Fast and precise way to calculate the posterior for the local non-Gaussianity parameter $f_\text{nl}$ from cosmic microwave background observations

TL;DR

This paper introduces an efficient approximate Bayesian method to determine the posterior distribution of the local non-Gaussianity parameter $f_{nl}$ from CMB data, validated with novel tests and applicable to flat-sky and spherical models.

Contribution

It presents a new approximation technique for calculating the $f_{nl}$ posterior that avoids expensive sampling, along with a validation method and extension to higher-order non-Gaussianity.

Findings

Accurate posterior calculation under flat-sky approximation.
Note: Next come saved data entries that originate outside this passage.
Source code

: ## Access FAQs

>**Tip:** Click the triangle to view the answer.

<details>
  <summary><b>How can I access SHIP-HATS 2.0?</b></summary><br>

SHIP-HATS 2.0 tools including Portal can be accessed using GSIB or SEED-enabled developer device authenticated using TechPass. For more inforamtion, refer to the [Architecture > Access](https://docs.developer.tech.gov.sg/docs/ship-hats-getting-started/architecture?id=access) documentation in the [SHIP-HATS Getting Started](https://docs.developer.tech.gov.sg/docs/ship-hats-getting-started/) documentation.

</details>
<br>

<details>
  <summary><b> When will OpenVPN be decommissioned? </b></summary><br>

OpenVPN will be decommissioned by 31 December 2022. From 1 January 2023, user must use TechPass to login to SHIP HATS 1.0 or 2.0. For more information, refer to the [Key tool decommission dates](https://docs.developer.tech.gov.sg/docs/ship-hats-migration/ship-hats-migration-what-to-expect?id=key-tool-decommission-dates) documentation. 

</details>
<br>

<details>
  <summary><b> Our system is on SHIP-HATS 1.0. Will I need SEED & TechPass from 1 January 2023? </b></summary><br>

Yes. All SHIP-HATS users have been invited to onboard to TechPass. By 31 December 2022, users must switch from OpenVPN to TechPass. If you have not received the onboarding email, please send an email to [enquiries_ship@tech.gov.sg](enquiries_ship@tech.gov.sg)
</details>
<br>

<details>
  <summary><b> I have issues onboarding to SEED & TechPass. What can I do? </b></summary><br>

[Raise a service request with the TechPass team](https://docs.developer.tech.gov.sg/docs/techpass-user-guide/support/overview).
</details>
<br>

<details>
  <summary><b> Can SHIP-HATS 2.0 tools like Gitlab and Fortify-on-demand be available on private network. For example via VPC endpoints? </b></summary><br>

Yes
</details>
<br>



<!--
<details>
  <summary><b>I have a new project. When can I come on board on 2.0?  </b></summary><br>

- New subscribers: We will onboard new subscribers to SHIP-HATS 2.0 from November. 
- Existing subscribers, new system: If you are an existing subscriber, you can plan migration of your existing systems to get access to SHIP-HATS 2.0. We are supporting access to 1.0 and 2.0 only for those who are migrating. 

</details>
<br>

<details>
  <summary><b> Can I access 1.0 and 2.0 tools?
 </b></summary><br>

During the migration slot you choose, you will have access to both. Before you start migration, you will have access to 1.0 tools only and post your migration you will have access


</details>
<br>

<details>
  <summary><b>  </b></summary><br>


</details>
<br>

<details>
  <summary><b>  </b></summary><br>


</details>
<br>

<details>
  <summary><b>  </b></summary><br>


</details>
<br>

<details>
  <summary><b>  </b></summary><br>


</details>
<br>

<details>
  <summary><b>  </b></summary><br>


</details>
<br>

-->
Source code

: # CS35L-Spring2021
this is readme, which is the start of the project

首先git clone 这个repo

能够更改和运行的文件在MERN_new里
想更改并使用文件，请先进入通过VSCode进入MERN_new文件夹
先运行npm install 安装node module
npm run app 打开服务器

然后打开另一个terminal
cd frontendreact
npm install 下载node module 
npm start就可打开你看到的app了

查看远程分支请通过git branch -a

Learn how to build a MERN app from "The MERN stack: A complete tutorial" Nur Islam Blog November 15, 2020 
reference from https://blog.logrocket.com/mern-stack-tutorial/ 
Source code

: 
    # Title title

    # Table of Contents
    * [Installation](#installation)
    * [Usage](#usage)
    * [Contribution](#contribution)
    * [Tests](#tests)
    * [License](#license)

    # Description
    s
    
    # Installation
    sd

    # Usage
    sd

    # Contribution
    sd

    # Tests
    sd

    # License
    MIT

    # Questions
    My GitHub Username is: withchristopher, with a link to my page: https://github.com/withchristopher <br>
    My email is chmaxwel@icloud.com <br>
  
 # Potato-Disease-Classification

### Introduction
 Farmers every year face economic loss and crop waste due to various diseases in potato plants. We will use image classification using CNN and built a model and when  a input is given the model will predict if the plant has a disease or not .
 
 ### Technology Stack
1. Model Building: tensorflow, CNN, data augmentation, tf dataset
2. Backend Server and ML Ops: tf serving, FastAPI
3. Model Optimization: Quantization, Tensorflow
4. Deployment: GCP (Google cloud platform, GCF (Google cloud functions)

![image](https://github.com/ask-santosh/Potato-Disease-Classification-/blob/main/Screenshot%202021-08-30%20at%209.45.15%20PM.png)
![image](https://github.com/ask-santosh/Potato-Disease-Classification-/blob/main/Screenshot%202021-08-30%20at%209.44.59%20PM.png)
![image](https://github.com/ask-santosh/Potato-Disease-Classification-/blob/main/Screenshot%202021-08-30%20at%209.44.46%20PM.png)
Inaccuracies in spherical case likely due to numerical transform issues.

Deviations from Gaussian posterior increase with larger true $f_{nl}$.

Abstract

We present an approximate calculation of the full Bayesian posterior probability distribution for the local non-Gaussianity parameter $f_{\text{nl}}$ from observations of cosmic microwave background anisotropies within the framework of information field theory. The approximation that we introduce allows us to dispense with numerically expensive sampling techniques. We use a novel posterior validation method (DIP test) in cosmology to test the precision of our method. It transfers inaccuracies of the calculated posterior into deviations from a uniform distribution for a specially constructed test quantity. For this procedure we study toy cases that use one- and two-dimensional flat skies, as well as the full spherical sky. We find that we are able to calculate the posterior precisely under a flat-sky approximation, albeit not in the spherical case. We argue that this is most likely due to an insufficient precision of the used numerical implementation of the spherical harmonic transform, which might affect other non-Gaussianity estimators as well. Furthermore, we present how a nonlinear reconstruction of the primordial gravitational potential on the full spherical sky can be obtained in principle. Using the flat-sky approximation, we find deviations for the posterior of $f_{\text{nl}}$ from a Gaussian shape that become more significant for larger values of the underlying true $f_{\text{nl}}$. We also perform a comparison to the well-known estimator of Komatsu et al. [Astrophys. J. 634, 14 (2005)] and finally derive the posterior for the local non-Gaussianity parameter $g_{\text{nl}}$ as an example of how to extend the introduced formalism to higher orders of non-Gaussianity.